Emulated mode allows the operator to publish synthetic GPU capacity and skip NVML calls. This is handy for development and CI environments with no hardware. Emulated mode is controlled via the EMULATED_MODE environment variable.

Configuration

The EMULATED_MODE environment variable is read by the operator at startup and determines how the daemonset components behave:

  • disabled (default): Normal operation mode that requires real MIG compatible GPUs hardware and makes NVML calls
  • enabled: Emulated mode that simulates MIG capable GPUs capacity without requiring actual hardware

Setting Emulated Mode

For local development:

# Run operator locally with emulation
EMULATED_MODE=enabled just run-local

For deployment:

# Deploy with emulated mode enabled
export EMULATED_MODE=enabled
export RELATED_IMAGES=related_images.your-username.json
just deploy-das-ocp

For production with MIG Compatible GPUs:

# Deploy with emulated mode disabled (default)
export EMULATED_MODE=disabled
export RELATED_IMAGES=related_images.your-username.json
just deploy-das-ocp

How it Works

The operator reads the EMULATED_MODE environment variable at startup and passes this configuration to the daemonset pods running on each node.

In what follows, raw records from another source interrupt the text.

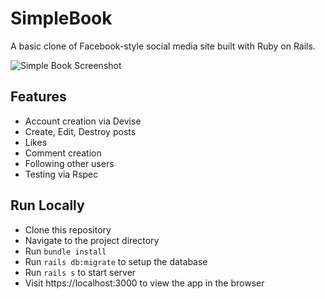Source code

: # SimpleBook

A basic clone of Facebook-style social media site built with Ruby on Rails.

![Simple Book Screenshot](https://justinlamb.org/assets/simplebook.png)

## Features
- Account creation via Devise
- Create, Edit, Destroy posts
- Likes
- Comment creation
- Following other users
- Testing via Rspec

## Run Locally
- Clone this repository
- Navigate to the project directory
- Run `bundle install`
- Run `rails db:migrate` to setup the database
- Run `rails s` to start server
- Visit https://localhost:3000 to view the app in the browser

When emulated mode is enabled:

  1. The daemonset skips hardware detection and NVML library calls
  2. Synthetic GPU resources are published to simulate hardware capacity
  3. MIG slicing operations are simulated rather than performed on real hardware

This allows for testing and development of the operator functionality without requiring physical GPU hardware.

Justfile Usage

This project includes a Justfile for convenient task automation. The Justfile provides several commands for building, pushing, and deploying the operator components.

Prerequisites

Install just command runner:

# On macOS
brew install just

# On Fedora/RHEL
dnf install just

# On Ubuntu/Debian
apt install just

# Or via cargo
cargo install just

Available Commands

List all available commands:

just

View current configuration:

just info

Development and Testing

Run the operator locally for development:

# Set EMULATED_MODE to 'enabled' for simulated GPUs or 'disabled' for real hardware
EMULATED_MODE=enabled just run-local

Run end-to-end tests:

just test-e2e

Run tests with a specific focus:

just test-e2e focus="GPU slices"

Bundle Operations

Generate operator bundle:

just bundle-generate

Build and push bundle image:

just build-push-bundle

Build and push developer bundle:

just build-push-developer-bundle

NVIDIA GPU Operator Management

Deploy NVIDIA GPU operator to OpenShift:

just deploy-nvidia-ocp

Remove NVIDIA GPU operator from OpenShift:

just undeploy-nvidia-ocp

Cert Manager Operations

Deploy cert-manager for OpenShift:

just deploy-cert-manager-ocp

Remove cert-manager from OpenShift:

just undeploy-cert-manager-ocp

Deploy cert-manager for Kubernetes:

just deploy-cert-manager

Node Feature Discovery

Deploy Node Feature Discovery (NFD) operator for OpenShift:

just deploy-nfd-ocp

Code Quality

Run all linting (markdown and Go):

just lint

Run all linting with automatic fixes:

just lint-fix

Run only Go linting:

just lint-go

Run only markdown linting:

just lint-md

Run Go linting and automatically fix issues:

just lint-go-fix

Run markdown linting and automatically fix issues:

just lint-md-fix

Cleanup

Clean up all deployed Kubernetes resources:

just undeploy

Building and Pushing Images

Build and push individual component images:

just build-push-scheduler   # Build and push scheduler image
just build-push-daemonset   # Build and push daemonset image
just build-push-operator    # Build and push operator image
just build-push-webhook     # Build and push webhook image

Build and push all images in parallel:

just build-push-parallel

Deployment

Deploy DAS on OpenShift Container Platform:

just deploy-das-ocp

Generate CRDs and clients:

just regen-crd           # Generate CRDs into manifests directory
just regen-crd-k8s       # Generate CRDs directly into deploy directory
just generate-clients    # Generate client code
just verify-codegen      # Verify generated client code is up to date
just generate            # Generate all - CRDs and clients

Use custom developer images

Copy related_images.developer.json to related_images.username.json to use as a template and modify it to contain the target developer image repositories to use.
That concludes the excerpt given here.